Il y a cinq-cents ans, le 31 octobre 1517…

…Martin Luther lançait la Réforme de l’Église catholique

    Peu d’hommes, dans l’Histoire, auront autant personnifié, non seulement un courant de pensée théologique mais, surtout, un mouvement religieux qui, en quelques mois seulement, s’étendit à tout un continent, puis l’embrasa, et finalement se répandit dans le monde entier. Selon ses formes, le protestantisme compte aujourd’hui entre 300 et 900 millions de fidèles, dont les deux tiers d’Évangélistes plus ou moins «  dévisseurs d’ampoules » («  Fous de Dieu » dans le langage réformé), soit près de 40% des Chrétiens sur la planète. Son seul équivalent, mais dans l’ordre purement temporel, est celui de Karl Marx, dont nous avons parlé ici le 17 juillet dernier.

    Tout cela à partir d’une simple affiche placardée, le 31 octobre 1517, sur la porte d’une petite église d’Allemagne et sans autre objectif que d’alimenter la discussion sur un sujet certes sensible mais nullement crucial au sein de l’Église catholique de l’époque.

    Infatigable, et même acharné, chercheur en théologie, le moine Martin Luther, de l’ordre des Augustins, avait une trentaine d’années lorsque, après déjà beaucoup d’études sur les Saintes Écritures, il reçut ce qu’il appela plus tard «  l’illumination de la tour ». Durant l’hiver de 1512-1513, il s’enferma dans la tour du monastère de Wittenberg (en Saxe-Anhalt au bord de l’Elbe)  afin d’y approfondir l’exégèse de l’épître de Paul aux Romains et en ressortit transformé par la compréhension, jusqu’ici encore brumeuse à ses yeux, de la notion de justice de Dieu. Soudain, tout était devenu lumineux : les termes en cause ne désignaient pas la justice que Dieu réclame de l’homme ni la condamnation que l’homme doit subir par voie de conséquence, lui le «  pauvre pécheur », mais la justice que Dieu fonde sur le sacrifice de son Fils  et qu’il offre à l’homme pour qu’il soit sauvé par la foi.
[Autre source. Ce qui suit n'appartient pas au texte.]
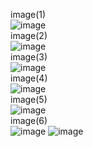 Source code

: image(1)<br>
![image](https://github.com/user-attachments/assets/91e98dff-18a7-4d68-9b0a-565bb9184e9d)
<br>image(2)<br>
![image](https://github.com/user-attachments/assets/df78d15a-98f9-4c24-8d8a-e516523a3235)
<br>image(3)<br>
![image](https://github.com/user-attachments/assets/e8b83e36-9b13-4139-ad4b-a8130cd2a971)
<br>image(4)<br>
![image](https://github.com/user-attachments/assets/7e87e70d-b5a5-432b-92a2-55664a94e720)
<br>image(5)<br>
![image](https://github.com/user-attachments/assets/18c071a7-b145-4e11-ae86-f5d234c7901d)
<br>image(6)<br>
![image](https://github.com/user-attachments/assets/d2c9b1fd-4dfa-496b-8021-385e754b2d4d)
![image](https://github.com/user-attachments/assets/c4d485cb-a2f7-4f15-9c39-26aef77a55d3)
    Même si Luther ne réalise pas immédiatement que sa découverte implique une profonde révision de la théologie dominante, il en tire cependant des conséquences immédiates et pratiques s’agissant d’un sujet qui, depuis quelque temps, fait polémique au sein de l’Église : celui des indulgences.

    Cette pratique remontait au temps des Croisades où, pou recruter des hommes et faire rentrer l’argent nécessaire à leur équipement, l’Église, se considérant comme une sorte de banque spirituelle, offrait aux volontaires la possibilité de racheter certaines de leurs peines. Elle en avait toutefois entouré l’exercice de sérieuses garanties : l’indulgence n’abolissait que les peines du purgatoire et non celles de l’enfer ; elle devait être précédée d’une confession ; enfin, elle devait être accordée gratuitement aux pauvres.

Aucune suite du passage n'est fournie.